= Barclays Western Bank v Pretorius =

South African legal case

Barclays Western Bank Ltd v Pretorius is an important case in South African law, particularly in the area of civil procedure; it was an appeal of Western Bank Ltd v Pretorius.

== Facts ==
Provisional sentence had been claimed on two surety bonds. The feature of the litigation which brought it before the court was that neither bond contained an acknowledgment by the defendant that she was indebted to the plaintiff in a specific amount; nor did either bond contain an unequivocal promise by her to pay the plaintiff a definite sum.

== Issue ==
The question confronting the court was whether such a bond could support a claim for provisional sentence.

== Law ==
The leading case in this area of the law was Union Share Agency Investment Ltd v Spain. "It is the essence of the doctrine of provisional sentence," the court held in that case, "that the acknowledgement of debt or the undertaking to pay should be clear and certain on the face of the document itself, and that no extrinsic evidence should be required to establish the indebtedness."
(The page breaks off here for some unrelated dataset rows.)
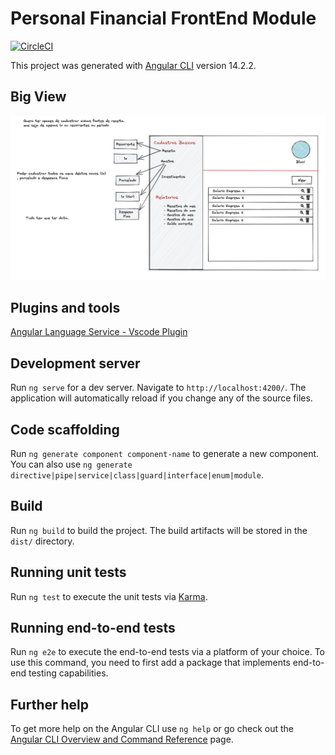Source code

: # Personal Financial FrontEnd Module

[![CircleCI](https://dl.circleci.com/status-badge/img/gh/soulhave/personal-financial-front-end/tree/main.svg?style=svg)](https://dl.circleci.com/status-badge/redirect/gh/soulhave/personal-financial-front-end/tree/main)

This project was generated with [Angular CLI](https://github.com/angular/angular-cli) version 14.2.2.

## Big View
![big view](./model/big-eye.png)

## Plugins and tools
[Angular Language Service - Vscode Plugin](https://marketplace.visualstudio.com/items?itemName=Angular.ng-template)


## Development server

Run `ng serve` for a dev server. Navigate to `http://localhost:4200/`. The application will automatically reload if you change any of the source files.

## Code scaffolding

Run `ng generate component component-name` to generate a new component. You can also use `ng generate directive|pipe|service|class|guard|interface|enum|module`.

## Build

Run `ng build` to build the project. The build artifacts will be stored in the `dist/` directory.

## Running unit tests

Run `ng test` to execute the unit tests via [Karma](https://karma-runner.github.io).

## Running end-to-end tests

Run `ng e2e` to execute the end-to-end tests via a platform of your choice. To use this command, you need to first add a package that implements end-to-end testing capabilities.

## Further help

To get more help on the Angular CLI use `ng help` or go check out the [Angular CLI Overview and Command Reference](https://angular.io/cli) page.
In the case of Bee-Jay Ltd v Knights-Trench, the court found that it was "fundamental that a document, to support a claim for provisional sentence, must be clear and certain as to the indebtedness [.... T]he indebtedness cannot be clear and certain if the amount thereof is uncertain."
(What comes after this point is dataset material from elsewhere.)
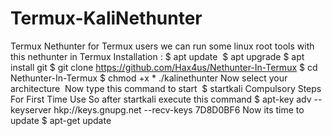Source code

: # Termux-KaliNethunter
Termux Nethunter for Termux users  we can run some linux root tools with this nethunter in Termux  Installation :  $ apt update   $ apt upgrade  $ apt install git  $ git clone https://github.com/Hax4us/Nethunter-In-Termux  $ cd Nethunter-In-Termux  $ chmod +x *  ./kalinethunter  Now select your architecture   Now type this command to start   $ startkali Compulsory Steps For First Time Use  So after startkali  execute this command  $ apt-key adv --keyserver hkp://keys.gnupg.net --recv-keys 7D8D0BF6  Now its time to update  $ apt-get update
According to the court in Lagerwey v Rich and Others,

One starts with the proposition that provisional sentence, being an extraordinary remedy whereunder the plaintiff enjoys special and important advantages, is granted only in a case which falls strictly within a particular class. It is granted only when the plaintiff has a claim for the payment of money supported by strong prima facie proof in the form of a liquid document which the defendant has signed, or to which he is deemed to have given his assent. A document is liquid, in the context of an action for provisional sentence, only if it reflects unequivocally a present indebtedness by the defendant in a specific sum of money.

== Judgment ==
After considering these authorities, the court held that provisional sentence could not be granted on a surety bond which, while limiting the surety's liability to a prescribed maximum, covered a principal indebtedness in an indefinite amount, without even acknowledging that any at all existed. No subsequent certificate, as provided for in the bond, indicating the amount of the indebtedness, could cure the intrinsic illiquidity of such a document.

Didcott J thus took a stand against the expansion of the provisional-sentence procedure, focusing on its disadvantages and oppressive byproducts. The procedure is recognised, however, as a commercial necessity, since most of the time defendants do not actually have a defence.